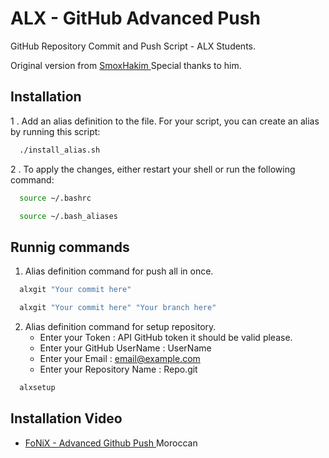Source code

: 
# ALX - GitHub Advanced Push

GitHub Repository Commit and Push Script - ALX Students.

Original version from [ SmoxHakim ](https://github.com/smoxhakim/push_to_github) Special thanks to him.
## Installation

1 . Add an alias definition to the file. For your script, you can create an alias by running this script:
```sh
  ./install_alias.sh
```

2 . To apply the changes, either restart your shell or run the following command:
```sh
  source ~/.bashrc
```
```sh
  source ~/.bash_aliases
```
    
## Runnig commands

1. Alias definition command for push all in once.
```sh
  alxgit "Your commit here"
```
```sh
  alxgit "Your commit here" "Your branch here"
```

2. Alias definition command for setup repository.
	* Enter your Token : API GitHub token it should be valid please.
	* Enter your GitHub UserName : UserName
	* Enter your Email : email@example.com
	* Enter your Repository Name : Repo.git
```sh
  alxsetup
```

## Installation Video

 - [FoNiX - Advanced Github Push ](https://www.youtube.com/@FoNiXPr012) Moroccan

▶ _Work required_: Look through the listing, and copy each line that contains the word "definition".

▶ _Response to this exercise_:
1 . Add an alias definition to the file. For your script, you can create an alias by running this script:
1. Alias definition command for push all in once.
2. Alias definition command for setup repository.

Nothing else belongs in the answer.